### AIM OF THE EXERCISE
Lines from the records below that contain the word "mamy" are to be copied out.

### RECORDS PROVIDED
<<<<
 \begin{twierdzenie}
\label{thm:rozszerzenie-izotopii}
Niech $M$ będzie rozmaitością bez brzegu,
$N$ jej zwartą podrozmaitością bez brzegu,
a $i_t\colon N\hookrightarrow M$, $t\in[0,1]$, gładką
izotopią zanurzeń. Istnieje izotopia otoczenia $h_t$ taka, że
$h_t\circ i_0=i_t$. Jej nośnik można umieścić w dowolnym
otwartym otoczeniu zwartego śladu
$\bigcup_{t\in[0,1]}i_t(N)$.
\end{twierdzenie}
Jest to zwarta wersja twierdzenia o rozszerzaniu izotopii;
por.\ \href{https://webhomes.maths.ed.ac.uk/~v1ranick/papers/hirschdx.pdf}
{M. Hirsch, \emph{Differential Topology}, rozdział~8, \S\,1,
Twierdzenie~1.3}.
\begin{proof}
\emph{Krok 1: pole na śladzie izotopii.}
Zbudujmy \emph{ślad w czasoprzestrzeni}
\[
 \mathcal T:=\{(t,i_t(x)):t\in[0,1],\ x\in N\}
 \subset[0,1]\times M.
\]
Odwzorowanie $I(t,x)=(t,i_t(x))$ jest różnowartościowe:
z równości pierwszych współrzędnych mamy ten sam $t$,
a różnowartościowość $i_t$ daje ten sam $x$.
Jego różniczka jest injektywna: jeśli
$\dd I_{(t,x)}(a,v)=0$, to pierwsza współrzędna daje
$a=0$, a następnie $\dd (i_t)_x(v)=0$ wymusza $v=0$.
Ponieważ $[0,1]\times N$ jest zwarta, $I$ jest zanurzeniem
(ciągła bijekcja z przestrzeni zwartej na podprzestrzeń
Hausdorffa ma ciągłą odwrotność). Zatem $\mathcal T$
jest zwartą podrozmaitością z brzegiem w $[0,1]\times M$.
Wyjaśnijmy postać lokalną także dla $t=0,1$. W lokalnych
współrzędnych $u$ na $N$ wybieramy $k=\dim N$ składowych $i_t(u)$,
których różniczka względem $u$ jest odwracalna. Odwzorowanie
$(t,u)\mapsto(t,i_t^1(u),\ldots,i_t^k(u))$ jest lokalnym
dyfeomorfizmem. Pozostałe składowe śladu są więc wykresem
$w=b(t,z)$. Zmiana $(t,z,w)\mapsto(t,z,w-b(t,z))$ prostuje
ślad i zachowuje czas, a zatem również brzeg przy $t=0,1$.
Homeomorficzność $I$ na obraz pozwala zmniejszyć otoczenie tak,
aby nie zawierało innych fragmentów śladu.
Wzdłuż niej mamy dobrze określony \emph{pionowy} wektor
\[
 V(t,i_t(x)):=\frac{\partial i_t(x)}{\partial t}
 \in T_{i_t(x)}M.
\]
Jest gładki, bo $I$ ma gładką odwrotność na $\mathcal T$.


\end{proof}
>>>>
### SOLUTION BELOW
z równości pierwszych współrzędnych mamy ten sam $t$,
Wzdłuż niej mamy dobrze określony \emph{pionowy} wektor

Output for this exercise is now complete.